Data excerpts:
^^^^^^^^^^^^^^^^

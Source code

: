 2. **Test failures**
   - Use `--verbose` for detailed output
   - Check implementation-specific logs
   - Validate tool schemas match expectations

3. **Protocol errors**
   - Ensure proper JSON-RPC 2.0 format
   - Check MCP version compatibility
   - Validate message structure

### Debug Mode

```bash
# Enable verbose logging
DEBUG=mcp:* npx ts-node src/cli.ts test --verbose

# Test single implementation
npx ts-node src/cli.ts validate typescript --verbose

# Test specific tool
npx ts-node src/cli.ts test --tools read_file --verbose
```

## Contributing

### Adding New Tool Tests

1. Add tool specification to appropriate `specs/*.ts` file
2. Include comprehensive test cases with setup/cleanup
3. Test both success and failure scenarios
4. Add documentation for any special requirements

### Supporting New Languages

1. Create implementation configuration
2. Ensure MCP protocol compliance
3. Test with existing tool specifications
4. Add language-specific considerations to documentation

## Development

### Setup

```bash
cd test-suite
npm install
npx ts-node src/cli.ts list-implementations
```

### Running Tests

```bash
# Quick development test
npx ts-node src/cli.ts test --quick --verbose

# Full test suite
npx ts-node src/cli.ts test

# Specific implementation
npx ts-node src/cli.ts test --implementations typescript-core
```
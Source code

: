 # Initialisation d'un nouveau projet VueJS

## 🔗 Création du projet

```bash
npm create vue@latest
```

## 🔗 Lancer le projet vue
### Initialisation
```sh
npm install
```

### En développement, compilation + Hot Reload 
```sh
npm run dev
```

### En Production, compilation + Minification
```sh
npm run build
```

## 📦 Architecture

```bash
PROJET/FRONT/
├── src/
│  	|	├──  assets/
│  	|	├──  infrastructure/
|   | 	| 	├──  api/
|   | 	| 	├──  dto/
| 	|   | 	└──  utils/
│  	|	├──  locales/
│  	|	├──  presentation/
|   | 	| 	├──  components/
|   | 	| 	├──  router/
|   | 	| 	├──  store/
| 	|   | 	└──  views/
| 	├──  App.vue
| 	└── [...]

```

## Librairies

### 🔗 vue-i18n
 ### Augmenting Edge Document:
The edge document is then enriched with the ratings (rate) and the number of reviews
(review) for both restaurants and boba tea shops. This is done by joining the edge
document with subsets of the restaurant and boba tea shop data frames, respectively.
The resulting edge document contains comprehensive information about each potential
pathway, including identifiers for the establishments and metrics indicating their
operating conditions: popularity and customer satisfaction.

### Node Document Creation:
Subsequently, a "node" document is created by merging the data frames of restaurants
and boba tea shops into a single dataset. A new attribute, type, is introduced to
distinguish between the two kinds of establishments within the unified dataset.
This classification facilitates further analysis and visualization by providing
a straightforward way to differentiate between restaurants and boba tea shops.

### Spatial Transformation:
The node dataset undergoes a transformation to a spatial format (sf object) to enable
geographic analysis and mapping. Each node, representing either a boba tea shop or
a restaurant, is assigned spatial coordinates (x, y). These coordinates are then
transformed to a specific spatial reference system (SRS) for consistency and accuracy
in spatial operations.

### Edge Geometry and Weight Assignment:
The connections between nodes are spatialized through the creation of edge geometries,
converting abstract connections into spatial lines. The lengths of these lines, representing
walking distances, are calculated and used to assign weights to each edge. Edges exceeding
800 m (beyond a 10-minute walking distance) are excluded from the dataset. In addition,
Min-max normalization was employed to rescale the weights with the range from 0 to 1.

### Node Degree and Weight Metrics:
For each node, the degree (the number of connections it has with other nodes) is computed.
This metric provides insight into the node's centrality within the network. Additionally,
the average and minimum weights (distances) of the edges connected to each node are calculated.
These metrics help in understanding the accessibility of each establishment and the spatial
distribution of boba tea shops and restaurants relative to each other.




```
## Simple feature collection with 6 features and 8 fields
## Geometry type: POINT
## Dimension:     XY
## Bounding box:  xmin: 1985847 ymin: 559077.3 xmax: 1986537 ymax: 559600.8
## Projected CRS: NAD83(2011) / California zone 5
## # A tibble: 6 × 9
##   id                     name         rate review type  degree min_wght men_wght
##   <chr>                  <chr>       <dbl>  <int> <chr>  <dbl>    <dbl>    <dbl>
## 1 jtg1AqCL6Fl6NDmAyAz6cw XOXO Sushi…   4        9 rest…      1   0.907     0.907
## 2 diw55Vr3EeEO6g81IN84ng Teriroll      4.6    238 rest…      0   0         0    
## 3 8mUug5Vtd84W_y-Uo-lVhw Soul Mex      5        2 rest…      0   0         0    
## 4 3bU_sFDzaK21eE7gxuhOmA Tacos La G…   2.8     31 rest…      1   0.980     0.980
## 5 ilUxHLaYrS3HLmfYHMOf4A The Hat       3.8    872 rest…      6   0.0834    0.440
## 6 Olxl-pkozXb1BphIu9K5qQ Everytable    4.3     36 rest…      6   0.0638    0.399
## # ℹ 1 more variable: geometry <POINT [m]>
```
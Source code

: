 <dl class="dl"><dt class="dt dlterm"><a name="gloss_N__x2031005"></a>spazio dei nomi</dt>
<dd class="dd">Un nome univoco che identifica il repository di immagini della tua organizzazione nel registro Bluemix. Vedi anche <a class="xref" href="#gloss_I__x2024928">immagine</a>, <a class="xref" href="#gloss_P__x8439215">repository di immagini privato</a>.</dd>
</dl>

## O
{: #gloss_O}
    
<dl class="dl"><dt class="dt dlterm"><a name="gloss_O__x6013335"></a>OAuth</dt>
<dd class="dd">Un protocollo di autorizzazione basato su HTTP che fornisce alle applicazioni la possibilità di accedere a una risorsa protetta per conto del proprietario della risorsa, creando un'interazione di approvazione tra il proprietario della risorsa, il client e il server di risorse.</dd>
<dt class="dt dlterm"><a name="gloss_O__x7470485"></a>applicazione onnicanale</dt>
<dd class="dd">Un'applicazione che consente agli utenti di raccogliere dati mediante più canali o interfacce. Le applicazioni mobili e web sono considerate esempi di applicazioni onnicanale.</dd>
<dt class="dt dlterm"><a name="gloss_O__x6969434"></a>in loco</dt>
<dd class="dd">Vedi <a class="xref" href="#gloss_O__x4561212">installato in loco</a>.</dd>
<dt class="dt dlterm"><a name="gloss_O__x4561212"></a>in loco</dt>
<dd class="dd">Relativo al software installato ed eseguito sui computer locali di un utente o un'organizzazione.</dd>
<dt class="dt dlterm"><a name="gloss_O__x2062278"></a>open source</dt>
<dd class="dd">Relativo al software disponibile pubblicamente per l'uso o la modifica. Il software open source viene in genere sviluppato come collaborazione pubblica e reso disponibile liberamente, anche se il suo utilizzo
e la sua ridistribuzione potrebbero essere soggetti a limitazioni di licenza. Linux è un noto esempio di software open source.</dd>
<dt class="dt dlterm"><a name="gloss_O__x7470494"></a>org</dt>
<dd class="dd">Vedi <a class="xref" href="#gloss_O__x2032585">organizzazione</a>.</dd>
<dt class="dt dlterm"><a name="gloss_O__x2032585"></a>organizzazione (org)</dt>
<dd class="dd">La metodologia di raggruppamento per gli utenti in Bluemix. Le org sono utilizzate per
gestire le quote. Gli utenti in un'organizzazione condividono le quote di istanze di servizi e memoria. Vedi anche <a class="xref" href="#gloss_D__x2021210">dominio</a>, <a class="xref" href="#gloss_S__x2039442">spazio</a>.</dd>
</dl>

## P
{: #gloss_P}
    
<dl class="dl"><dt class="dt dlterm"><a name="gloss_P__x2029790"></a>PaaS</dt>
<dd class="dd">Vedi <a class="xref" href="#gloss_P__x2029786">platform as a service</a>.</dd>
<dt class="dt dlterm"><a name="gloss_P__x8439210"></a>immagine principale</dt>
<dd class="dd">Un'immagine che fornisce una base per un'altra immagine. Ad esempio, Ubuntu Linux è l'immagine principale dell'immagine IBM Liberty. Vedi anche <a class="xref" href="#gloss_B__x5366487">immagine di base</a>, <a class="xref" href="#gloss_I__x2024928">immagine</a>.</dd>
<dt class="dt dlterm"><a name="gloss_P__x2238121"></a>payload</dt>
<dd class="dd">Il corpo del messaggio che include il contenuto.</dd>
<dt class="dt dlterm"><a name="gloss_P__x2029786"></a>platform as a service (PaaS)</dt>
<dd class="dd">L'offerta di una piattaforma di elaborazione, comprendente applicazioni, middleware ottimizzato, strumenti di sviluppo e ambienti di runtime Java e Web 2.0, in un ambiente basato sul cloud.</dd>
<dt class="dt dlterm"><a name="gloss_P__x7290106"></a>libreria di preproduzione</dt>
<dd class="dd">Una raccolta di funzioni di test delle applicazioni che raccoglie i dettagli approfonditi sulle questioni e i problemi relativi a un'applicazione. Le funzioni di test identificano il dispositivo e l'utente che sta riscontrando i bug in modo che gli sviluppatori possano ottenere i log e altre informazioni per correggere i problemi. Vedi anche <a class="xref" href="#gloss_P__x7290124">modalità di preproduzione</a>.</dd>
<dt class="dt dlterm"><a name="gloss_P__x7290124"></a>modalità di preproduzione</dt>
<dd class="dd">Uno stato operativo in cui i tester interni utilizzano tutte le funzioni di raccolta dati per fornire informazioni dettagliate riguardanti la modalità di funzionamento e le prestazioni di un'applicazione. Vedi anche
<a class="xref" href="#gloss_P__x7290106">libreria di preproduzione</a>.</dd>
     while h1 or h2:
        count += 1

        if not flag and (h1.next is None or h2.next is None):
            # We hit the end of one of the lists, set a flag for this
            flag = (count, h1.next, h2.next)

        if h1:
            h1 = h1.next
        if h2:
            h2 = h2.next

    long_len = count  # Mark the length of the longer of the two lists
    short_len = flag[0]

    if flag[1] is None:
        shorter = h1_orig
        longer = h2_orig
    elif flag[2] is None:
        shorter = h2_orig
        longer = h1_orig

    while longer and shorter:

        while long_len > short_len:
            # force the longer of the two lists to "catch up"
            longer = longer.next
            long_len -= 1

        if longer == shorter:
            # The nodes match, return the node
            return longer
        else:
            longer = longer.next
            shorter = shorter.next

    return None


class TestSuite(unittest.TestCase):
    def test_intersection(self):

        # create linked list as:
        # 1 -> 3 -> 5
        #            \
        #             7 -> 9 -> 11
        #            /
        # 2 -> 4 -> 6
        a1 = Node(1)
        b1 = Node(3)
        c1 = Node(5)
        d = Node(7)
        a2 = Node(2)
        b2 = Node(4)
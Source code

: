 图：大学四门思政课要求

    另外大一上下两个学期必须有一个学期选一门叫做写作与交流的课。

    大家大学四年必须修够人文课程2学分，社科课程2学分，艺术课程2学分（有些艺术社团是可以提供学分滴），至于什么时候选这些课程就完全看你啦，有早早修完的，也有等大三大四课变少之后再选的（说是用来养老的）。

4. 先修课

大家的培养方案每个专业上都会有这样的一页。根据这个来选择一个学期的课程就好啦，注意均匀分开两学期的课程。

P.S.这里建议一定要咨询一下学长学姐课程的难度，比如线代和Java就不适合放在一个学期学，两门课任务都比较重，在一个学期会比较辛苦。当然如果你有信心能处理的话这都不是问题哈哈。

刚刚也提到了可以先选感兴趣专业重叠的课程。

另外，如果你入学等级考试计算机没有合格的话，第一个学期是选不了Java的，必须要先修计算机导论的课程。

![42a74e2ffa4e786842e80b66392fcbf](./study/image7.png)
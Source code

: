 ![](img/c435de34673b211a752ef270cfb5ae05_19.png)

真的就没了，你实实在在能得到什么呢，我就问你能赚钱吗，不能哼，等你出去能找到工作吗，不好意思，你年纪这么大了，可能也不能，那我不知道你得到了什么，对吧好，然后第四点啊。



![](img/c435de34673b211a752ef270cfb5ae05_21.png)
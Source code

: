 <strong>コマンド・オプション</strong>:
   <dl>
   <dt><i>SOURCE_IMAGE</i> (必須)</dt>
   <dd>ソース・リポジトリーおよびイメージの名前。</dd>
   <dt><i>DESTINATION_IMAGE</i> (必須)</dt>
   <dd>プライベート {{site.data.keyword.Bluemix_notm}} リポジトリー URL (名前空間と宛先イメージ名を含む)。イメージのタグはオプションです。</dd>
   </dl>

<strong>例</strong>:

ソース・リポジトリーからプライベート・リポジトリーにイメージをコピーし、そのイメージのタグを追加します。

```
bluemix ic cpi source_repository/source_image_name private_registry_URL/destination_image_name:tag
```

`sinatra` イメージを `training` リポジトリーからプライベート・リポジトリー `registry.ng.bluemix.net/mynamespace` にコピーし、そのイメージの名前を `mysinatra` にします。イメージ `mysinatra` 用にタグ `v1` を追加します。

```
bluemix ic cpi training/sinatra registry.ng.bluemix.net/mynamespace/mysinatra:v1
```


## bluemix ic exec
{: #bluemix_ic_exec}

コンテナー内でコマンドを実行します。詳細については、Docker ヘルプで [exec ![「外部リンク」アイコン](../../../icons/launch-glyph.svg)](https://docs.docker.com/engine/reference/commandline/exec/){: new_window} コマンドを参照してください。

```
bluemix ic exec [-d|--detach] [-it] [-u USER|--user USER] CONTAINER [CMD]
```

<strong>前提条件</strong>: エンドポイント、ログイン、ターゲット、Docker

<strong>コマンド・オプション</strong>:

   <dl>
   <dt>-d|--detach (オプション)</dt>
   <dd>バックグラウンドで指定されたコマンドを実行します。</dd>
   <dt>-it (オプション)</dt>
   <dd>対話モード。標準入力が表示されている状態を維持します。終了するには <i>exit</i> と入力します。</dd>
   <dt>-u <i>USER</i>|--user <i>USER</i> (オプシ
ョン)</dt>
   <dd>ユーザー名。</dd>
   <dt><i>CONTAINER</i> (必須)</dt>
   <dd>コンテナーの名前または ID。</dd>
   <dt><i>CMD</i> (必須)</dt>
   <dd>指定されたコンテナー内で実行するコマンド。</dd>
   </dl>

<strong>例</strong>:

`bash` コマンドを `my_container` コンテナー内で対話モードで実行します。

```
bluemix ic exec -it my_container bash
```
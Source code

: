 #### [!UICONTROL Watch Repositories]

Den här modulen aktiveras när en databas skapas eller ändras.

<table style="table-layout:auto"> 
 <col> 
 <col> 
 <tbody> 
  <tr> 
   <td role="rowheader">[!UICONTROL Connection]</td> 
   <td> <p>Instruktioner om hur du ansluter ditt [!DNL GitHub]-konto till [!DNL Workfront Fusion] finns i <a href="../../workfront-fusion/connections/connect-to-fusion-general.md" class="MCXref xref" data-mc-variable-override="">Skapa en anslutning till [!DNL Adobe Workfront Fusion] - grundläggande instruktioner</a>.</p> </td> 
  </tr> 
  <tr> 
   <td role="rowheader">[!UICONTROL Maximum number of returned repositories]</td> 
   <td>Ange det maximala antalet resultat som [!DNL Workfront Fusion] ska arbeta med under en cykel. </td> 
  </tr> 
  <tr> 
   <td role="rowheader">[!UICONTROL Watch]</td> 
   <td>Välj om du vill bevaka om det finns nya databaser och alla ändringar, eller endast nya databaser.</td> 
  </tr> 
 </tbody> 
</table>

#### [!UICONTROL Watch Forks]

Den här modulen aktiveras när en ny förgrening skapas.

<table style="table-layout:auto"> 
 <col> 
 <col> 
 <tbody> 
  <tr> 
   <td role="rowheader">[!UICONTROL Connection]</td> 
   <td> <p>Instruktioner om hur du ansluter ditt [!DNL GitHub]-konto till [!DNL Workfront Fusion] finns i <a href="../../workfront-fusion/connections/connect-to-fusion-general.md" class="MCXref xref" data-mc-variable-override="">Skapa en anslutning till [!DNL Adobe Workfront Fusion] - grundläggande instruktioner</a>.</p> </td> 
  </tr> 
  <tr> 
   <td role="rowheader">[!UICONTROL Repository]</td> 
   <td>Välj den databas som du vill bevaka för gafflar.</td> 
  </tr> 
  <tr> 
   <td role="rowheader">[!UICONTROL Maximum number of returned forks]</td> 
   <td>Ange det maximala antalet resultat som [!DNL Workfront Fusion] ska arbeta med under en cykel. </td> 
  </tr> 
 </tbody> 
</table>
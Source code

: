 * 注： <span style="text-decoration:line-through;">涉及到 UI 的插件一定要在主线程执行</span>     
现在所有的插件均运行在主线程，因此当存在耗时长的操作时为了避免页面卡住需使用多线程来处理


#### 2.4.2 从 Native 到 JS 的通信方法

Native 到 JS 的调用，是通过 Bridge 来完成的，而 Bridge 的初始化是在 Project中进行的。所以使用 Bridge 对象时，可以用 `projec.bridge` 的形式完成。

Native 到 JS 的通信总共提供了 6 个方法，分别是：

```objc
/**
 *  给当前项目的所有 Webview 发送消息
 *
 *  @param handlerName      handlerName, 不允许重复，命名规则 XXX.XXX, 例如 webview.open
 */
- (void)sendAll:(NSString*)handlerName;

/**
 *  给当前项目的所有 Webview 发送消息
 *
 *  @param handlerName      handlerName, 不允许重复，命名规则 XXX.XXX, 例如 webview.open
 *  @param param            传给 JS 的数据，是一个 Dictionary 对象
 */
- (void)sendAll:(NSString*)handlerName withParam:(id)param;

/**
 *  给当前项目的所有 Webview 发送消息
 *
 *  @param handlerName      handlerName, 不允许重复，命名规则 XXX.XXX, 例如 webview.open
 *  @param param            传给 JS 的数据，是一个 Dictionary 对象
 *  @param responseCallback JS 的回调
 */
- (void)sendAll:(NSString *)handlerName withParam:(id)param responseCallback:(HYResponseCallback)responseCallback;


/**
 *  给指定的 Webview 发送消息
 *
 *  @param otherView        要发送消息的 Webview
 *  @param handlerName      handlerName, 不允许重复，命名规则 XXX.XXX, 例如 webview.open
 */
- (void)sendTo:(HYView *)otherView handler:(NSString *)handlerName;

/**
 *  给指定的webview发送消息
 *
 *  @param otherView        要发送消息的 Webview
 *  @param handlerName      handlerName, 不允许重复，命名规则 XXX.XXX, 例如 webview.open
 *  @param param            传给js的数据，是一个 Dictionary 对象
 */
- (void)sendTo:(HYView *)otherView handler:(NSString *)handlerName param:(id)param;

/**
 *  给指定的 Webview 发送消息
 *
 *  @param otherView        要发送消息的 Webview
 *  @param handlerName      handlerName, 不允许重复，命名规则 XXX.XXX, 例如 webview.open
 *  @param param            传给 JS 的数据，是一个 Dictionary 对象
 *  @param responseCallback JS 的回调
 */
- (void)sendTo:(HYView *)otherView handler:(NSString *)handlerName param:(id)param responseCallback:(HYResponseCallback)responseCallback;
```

^^^^^^^^^^^^^^^^

Among the records above, extract exactly the lines from the line with "basato sul cloud.</dd>" to the line with "long_len -= 1", both lines included, and leave out the rest.

OUTPUT OF THE TASK:
<dd class="dd">L'offerta di una piattaforma di elaborazione, comprendente applicazioni, middleware ottimizzato, strumenti di sviluppo e ambienti di runtime Java e Web 2.0, in un ambiente basato sul cloud.</dd>
<dt class="dt dlterm"><a name="gloss_P__x7290106"></a>libreria di preproduzione</dt>
<dd class="dd">Una raccolta di funzioni di test delle applicazioni che raccoglie i dettagli approfonditi sulle questioni e i problemi relativi a un'applicazione. Le funzioni di test identificano il dispositivo e l'utente che sta riscontrando i bug in modo che gli sviluppatori possano ottenere i log e altre informazioni per correggere i problemi. Vedi anche <a class="xref" href="#gloss_P__x7290124">modalità di preproduzione</a>.</dd>
<dt class="dt dlterm"><a name="gloss_P__x7290124"></a>modalità di preproduzione</dt>
<dd class="dd">Uno stato operativo in cui i tester interni utilizzano tutte le funzioni di raccolta dati per fornire informazioni dettagliate riguardanti la modalità di funzionamento e le prestazioni di un'applicazione. Vedi anche
<a class="xref" href="#gloss_P__x7290106">libreria di preproduzione</a>.</dd>
     while h1 or h2:
        count += 1

        if not flag and (h1.next is None or h2.next is None):
            # We hit the end of one of the lists, set a flag for this
            flag = (count, h1.next, h2.next)

        if h1:
            h1 = h1.next
        if h2:
            h2 = h2.next

    long_len = count  # Mark the length of the longer of the two lists
    short_len = flag[0]

    if flag[1] is None:
        shorter = h1_orig
        longer = h2_orig
    elif flag[2] is None:
        shorter = h2_orig
        longer = h1_orig

    while longer and shorter:

        while long_len > short_len:
            # force the longer of the two lists to "catch up"
            longer = longer.next
            long_len -= 1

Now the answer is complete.